New Zealand's market watchdog now has an "immensely powerful, proactive toolbox" to stamp out misleading behaviour before people are harmed, says major law firm Chapman Tripp.
A large number of rules under the Financial Markets Conduct Act - which is a massive overhaul of capital markets law - come into effect from today.
A centre-piece of the law is a section banning misleading and deceptive conduct, and is arguably its most powerful feature, says Chapman Tripp.
A partner at the firm, Roger Wallis, said this part of the new law was "immensely powerful".
"Particularly when it goes hand in hand with the new tools which the FMA [Financial Markets Authority] has," he said.
If the FMA believes something has been misrepresented, rather than prosecuting someone in the District Court five years after the fact, it can stop the relevant material from being distributed.

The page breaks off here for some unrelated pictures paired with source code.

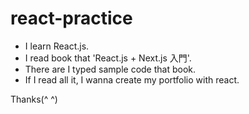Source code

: # react-practice
- I learn React.js.
- I read book that 'React.js + Next.js 入門'.
- There are I typed sample code that book.
- If I read all it, I wanna create my portfolio with react.

Thanks(^ ^)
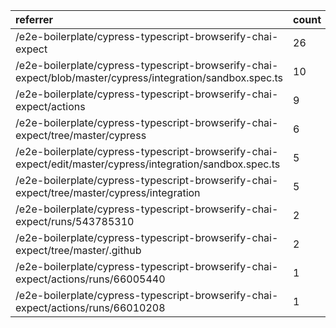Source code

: | referrer                                                                                                   | count | uniques |
| :--------------------------------------------------------------------------------------------------------- | :---- | :------ |
| /e2e-boilerplate/cypress-typescript-browserify-chai-expect                                                 | 26    | 1       |
| /e2e-boilerplate/cypress-typescript-browserify-chai-expect/blob/master/cypress/integration/sandbox.spec.ts | 10    | 1       |
| /e2e-boilerplate/cypress-typescript-browserify-chai-expect/actions                                         | 9     | 1       |
| /e2e-boilerplate/cypress-typescript-browserify-chai-expect/tree/master/cypress                             | 6     | 1       |
| /e2e-boilerplate/cypress-typescript-browserify-chai-expect/edit/master/cypress/integration/sandbox.spec.ts | 5     | 1       |
| /e2e-boilerplate/cypress-typescript-browserify-chai-expect/tree/master/cypress/integration                 | 5     | 1       |
| /e2e-boilerplate/cypress-typescript-browserify-chai-expect/runs/543785310                                  | 2     | 1       |
| /e2e-boilerplate/cypress-typescript-browserify-chai-expect/tree/master/.github                             | 2     | 1       |
| /e2e-boilerplate/cypress-typescript-browserify-chai-expect/actions/runs/66005440                           | 1     | 1       |
| /e2e-boilerplate/cypress-typescript-browserify-chai-expect/actions/runs/66010208                           | 1     | 1       |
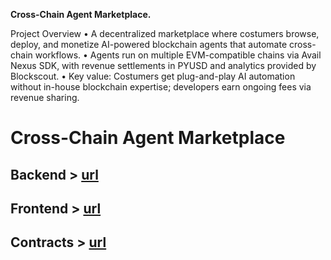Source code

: **Cross-Chain Agent Marketplace.**

Project Overview
• A decentralized marketplace where costumers browse, deploy, and monetize AI-powered blockchain agents that automate cross-chain workflows.
• Agents run on multiple EVM-compatible chains via Avail Nexus SDK, with revenue settlements in PYUSD and analytics provided by Blockscout.
• Key value: Costumers get plug-and-play AI automation without in-house blockchain expertise; developers earn ongoing fees via revenue sharing.


# Cross-Chain Agent Marketplace
## Backend > [url](https://github.com/BahadorGh/CCAM/backend)
## Frontend > [url](https://github.com/BahadorGh/CCAM/frontend)
## Contracts > [url](https://github.com/BahadorGh/CCAM/contracts)
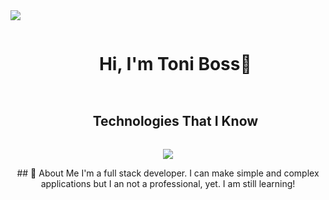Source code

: <img src="https://user-images.githubusercontent.com/73097560/115834477-dbab4500-a447-11eb-908a-139a6edaec5c.gif">

<div id="user-content-toc">
  <ul align="center">
    <summary><h1 style="display: inline-block"> Hi, I'm Toni Boss👋</h1></summary>
  </ul>
</div>

  <div id="user-content-toc">
    <ul align="center">
      <summary><h2 style="display: inline-block">Technologies That I Know</h2></summary>
    </ul>
  </div>
 <p align="center">
  <a href="https://skillicons.dev">
    <img src="https://skillicons.dev/icons?i=js,html,css,arduino,py,qt,replit,bots,git,mysql,unreal,unity,pr" />
  </a>
</p>

<div align="center">
## 🚀 About Me
I'm a full stack developer. I can make simple and complex applications but I an not a professional, yet. I am still learning!
</div>
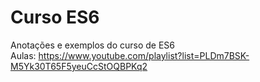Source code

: # Curso ES6

Anotações e exemplos do curso de ES6  
Aulas: https://www.youtube.com/playlist?list=PLDm7BSK-M5Yk30T65F5yeuCcStOQBPKq2
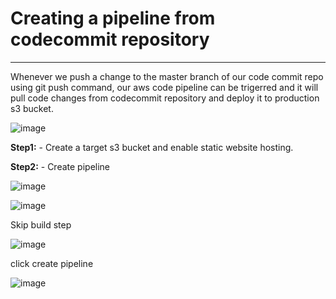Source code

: # Creating a pipeline from codecommit repository

---

Whenever we push a change to the master branch of our code commit repo using git push command, our aws code pipeline can be trigerred and it will pull code changes from codecommit repository and deploy it to production s3 bucket.

![image](https://user-images.githubusercontent.com/94220395/141649344-545e0e41-5ccb-4106-9918-e62cf3505b05.png)


**Step1:** - Create a target s3 bucket and enable static website hosting.


**Step2:** - Create pipeline

![image](https://user-images.githubusercontent.com/94220395/141649565-275bff4f-c019-40a0-9a2e-c1c88bcc3330.png)


![image](https://user-images.githubusercontent.com/94220395/141649829-569a8236-7b54-4f7b-a68a-ce7bd3fc8ab0.png)


Skip build step

![image](https://user-images.githubusercontent.com/94220395/141650418-c2105fea-989f-4d90-9ced-b14dfdacffb1.png)

click create pipeline

![image](https://user-images.githubusercontent.com/94220395/141650569-705c0d7d-239c-4421-a5cc-1bace2d76320.png)
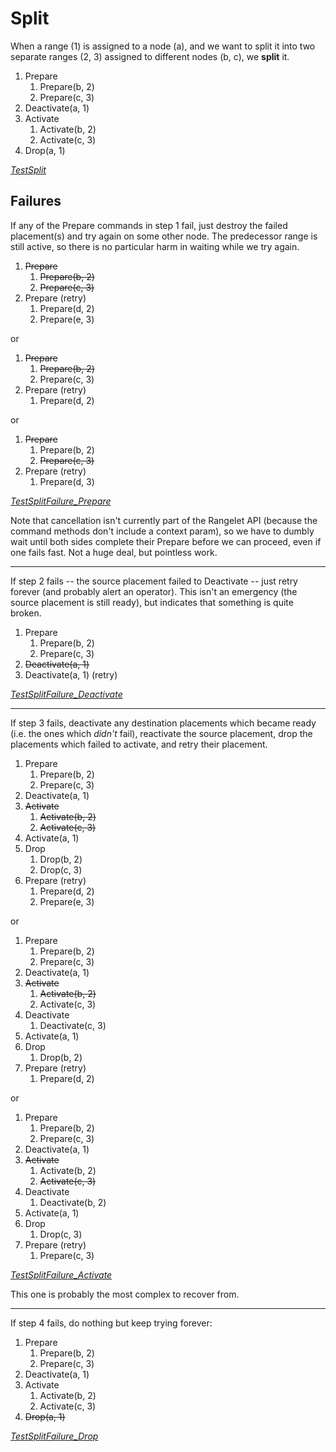 # Split

When a range (1) is assigned to a node (a), and we want to split it into two
separate ranges (2, 3) assigned to different nodes (b, c), we **split** it.

1. Prepare
   1. Prepare(b, 2)
   2. Prepare(c, 3)
2. Deactivate(a, 1)
3. Activate
   1. Activate(b, 2)
   2. Activate(c, 3)
4. Drop(a, 1)

[_TestSplit_](https://cs.github.com/adammck/ranger?q=symbol%3ATestSplit)

## Failures

If any of the Prepare commands in step 1 fail, just destroy the failed
placement(s) and try again on some other node. The predecessor range is still
active, so there is no particular harm in waiting while we try again.

1. <strike>Prepare</strike>
   1. <strike>Prepare(b, 2)</strike>
   2. <strike>Prepare(c, 3)</strike>
1. Prepare (retry)
   1. Prepare(d, 2)
   2. Prepare(e, 3)

or

1. <strike>Prepare</strike>
   1. <strike>Prepare(b, 2)</strike>
   2. Prepare(c, 3)
2. Prepare (retry)
   1. Prepare(d, 2)

or

1. <strike>Prepare</strike>
   1. Prepare(b, 2)
   2. <strike>Prepare(c, 3)</strike>
2. Prepare (retry)
   1. Prepare(d, 3)

[_TestSplitFailure_Prepare_](https://cs.github.com/adammck/ranger?q=symbol%3ATestSplitFailure_Prepare)

Note that cancellation isn't currently part of the Rangelet API (because the
command methods don't include a context param), so we have to dumbly wait until
both sides complete their Prepare before we can proceed, even if one fails fast.
Not a huge deal, but pointless work.

---

If step 2 fails -- the source placement failed to Deactivate -- just retry
forever (and probably alert an operator). This isn't an emergency (the source
placement is still ready), but indicates that something is quite broken.

1. Prepare
   1. Prepare(b, 2)
   2. Prepare(c, 3)
2. <strike>Deactivate(a, 1)</strike>
3. Deactivate(a, 1) (retry)


[_TestSplitFailure_Deactivate_](https://cs.github.com/adammck/ranger?q=symbol%3ATestSplitFailure_Deactivate)

---

If step 3 fails, deactivate any destination placements which became ready (i.e.
the ones which _didn't_ fail), reactivate the source placement, drop the
placements which failed to activate, and retry their placement.

1. Prepare
   1. Prepare(b, 2)
   2. Prepare(c, 3)
2. Deactivate(a, 1)
3. <strike>Activate</strike>
   1. <strike>Activate(b, 2)</strike>
   2. <strike>Activate(c, 3)</strike>
4. Activate(a, 1)
5. Drop
   1. Drop(b, 2)
   2. Drop(c, 3)
6. Prepare (retry)
   1. Prepare(d, 2)
   2. Prepare(e, 3)

or

1. Prepare
   1. Prepare(b, 2)
   2. Prepare(c, 3)
2. Deactivate(a, 1)
3. <strike>Activate</strike>
   1. <strike>Activate(b, 2)</strike>
   2. Activate(c, 3)
4. Deactivate
   1. Deactivate(c, 3)
5. Activate(a, 1)
6. Drop
   1. Drop(b, 2)
7. Prepare (retry)
   1. Prepare(d, 2)

or

1. Prepare
   1. Prepare(b, 2)
   2. Prepare(c, 3)
2. Deactivate(a, 1)
3. <strike>Activate</strike>
   1. Activate(b, 2)
   2. <strike>Activate(c, 3)</strike>
4. Deactivate
   1. Deactivate(b, 2)
5. Activate(a, 1)
6. Drop
   1. Drop(c, 3)
7. Prepare (retry)
   1. Prepare(c, 3)

[_TestSplitFailure_Activate_](https://cs.github.com/adammck/ranger?q=symbol%3ATestSplitFailure_Activate)

This one is probably the most complex to recover from.

---

If step 4 fails, do nothing but keep trying forever:

1. Prepare
   1. Prepare(b, 2)
   2. Prepare(c, 3)
2. Deactivate(a, 1)
3. Activate
   1. Activate(b, 2)
   2. Activate(c, 3)
4. <strike>Drop(a, 1)</strike>

[_TestSplitFailure_Drop_](https://cs.github.com/adammck/ranger?q=symbol%3ATestSplitFailure_Drop)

"So for example, if they don't like something they can basically put out a notice saying stop doing it...let's say there's a back-door listing out there, they [the FMA] don't think the disclosure's up to scratch, they could issue a notice requiring people to correct their disclosure or provide additional information. They could stop distribution of materials until the materials are brought up to scratch," he said.
"It's an immensely powerful, pro-active toolbox to stamp out sharp behaviour or misleading behaviour before people are harmed," Wallis said.
Wallis said there was a shift in focus with the new law away from the first time securities were offered to the "whole lifecycle of the investment product".
"[The] powers can be applied at any stage of an investment. So if you've got a misleading quarterly report you can stamp that out. And to date the Commerce Commission had that power but they haven't really been equipped to enforce it properly...but now you've got the regulator that has expertise in that sector with a comprehensive set of powers," he said.
The FMA today takes over from the commission as regulator of "misleading and deceptive conduct" for financial products and services, such as term deposits, shares and derivatives.
"Responsibility for matters relating to consumer credit remains with the Commission. This includes products and services such as personal credit cards, loans, and mortgages," the commission said today.
Other changes coming into effect today allow for crowd-funding and licensed providers to raise up to $2 million a year without having to issue a prospectus.
Chapman Tripp also said companies on the stock exchange will be able to issue new securities of the same class as those already listed with "minimal documentation".